→ Data extracts:
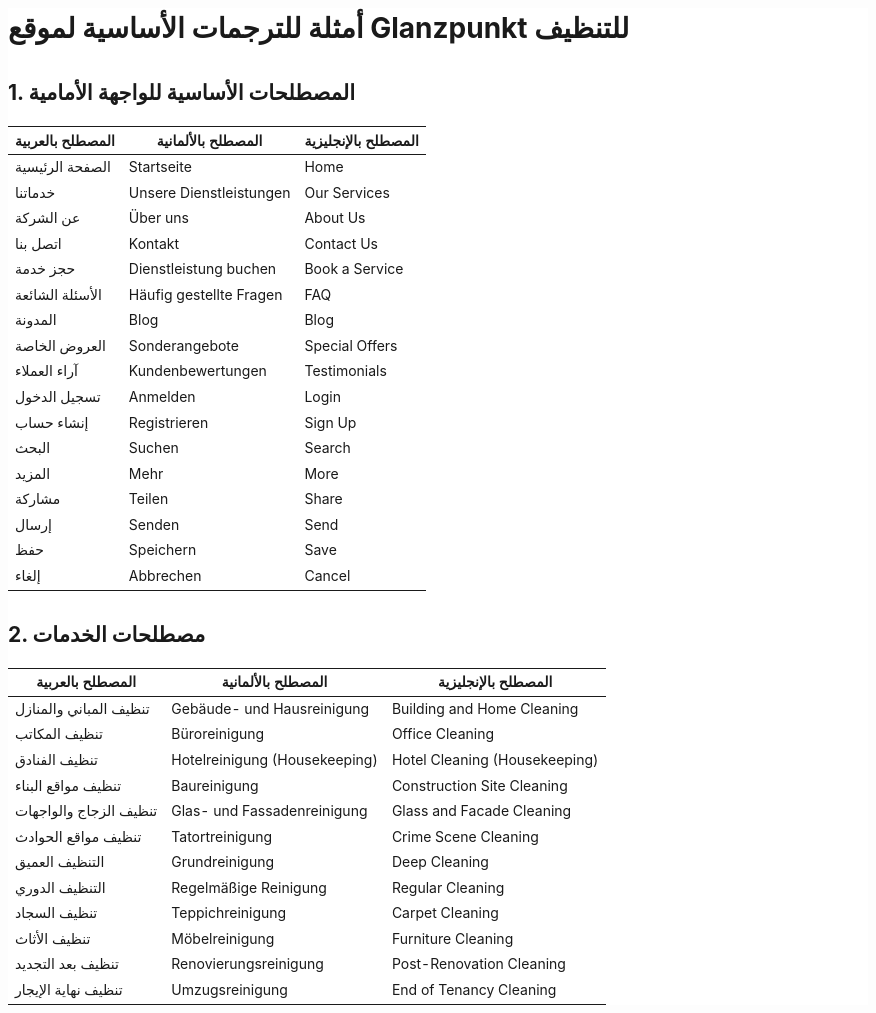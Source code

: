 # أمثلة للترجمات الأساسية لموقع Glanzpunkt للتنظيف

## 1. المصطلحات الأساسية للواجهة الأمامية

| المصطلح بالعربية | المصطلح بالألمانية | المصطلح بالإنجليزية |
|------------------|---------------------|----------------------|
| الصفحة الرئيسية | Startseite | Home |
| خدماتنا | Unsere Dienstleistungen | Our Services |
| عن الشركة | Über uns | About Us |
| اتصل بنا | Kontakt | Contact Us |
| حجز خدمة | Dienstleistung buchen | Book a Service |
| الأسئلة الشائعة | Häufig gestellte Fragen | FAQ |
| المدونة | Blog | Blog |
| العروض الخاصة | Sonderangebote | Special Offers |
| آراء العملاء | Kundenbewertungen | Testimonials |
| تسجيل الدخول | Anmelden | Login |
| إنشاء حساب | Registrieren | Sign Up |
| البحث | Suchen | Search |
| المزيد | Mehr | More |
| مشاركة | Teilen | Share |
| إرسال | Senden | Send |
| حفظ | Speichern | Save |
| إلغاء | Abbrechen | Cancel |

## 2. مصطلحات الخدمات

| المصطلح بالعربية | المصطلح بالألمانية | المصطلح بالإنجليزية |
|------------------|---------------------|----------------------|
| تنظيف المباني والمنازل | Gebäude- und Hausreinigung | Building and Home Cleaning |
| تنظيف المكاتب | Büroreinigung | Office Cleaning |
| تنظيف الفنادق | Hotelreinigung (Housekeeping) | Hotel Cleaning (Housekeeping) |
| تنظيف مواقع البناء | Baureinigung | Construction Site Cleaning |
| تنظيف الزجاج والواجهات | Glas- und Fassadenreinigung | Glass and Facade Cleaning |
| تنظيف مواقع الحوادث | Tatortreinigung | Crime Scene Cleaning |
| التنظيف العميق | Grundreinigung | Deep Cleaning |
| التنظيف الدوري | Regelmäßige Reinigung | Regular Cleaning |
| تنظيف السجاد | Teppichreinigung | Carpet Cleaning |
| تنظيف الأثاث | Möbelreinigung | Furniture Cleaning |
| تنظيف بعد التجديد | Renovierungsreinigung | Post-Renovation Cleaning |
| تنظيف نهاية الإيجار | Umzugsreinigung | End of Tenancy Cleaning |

→ What is needed: Return every line from the records above that holds the word "التنظيف".

→ Completed task:
| التنظيف العميق | Grundreinigung | Deep Cleaning |
| التنظيف الدوري | Regelmäßige Reinigung | Regular Cleaning |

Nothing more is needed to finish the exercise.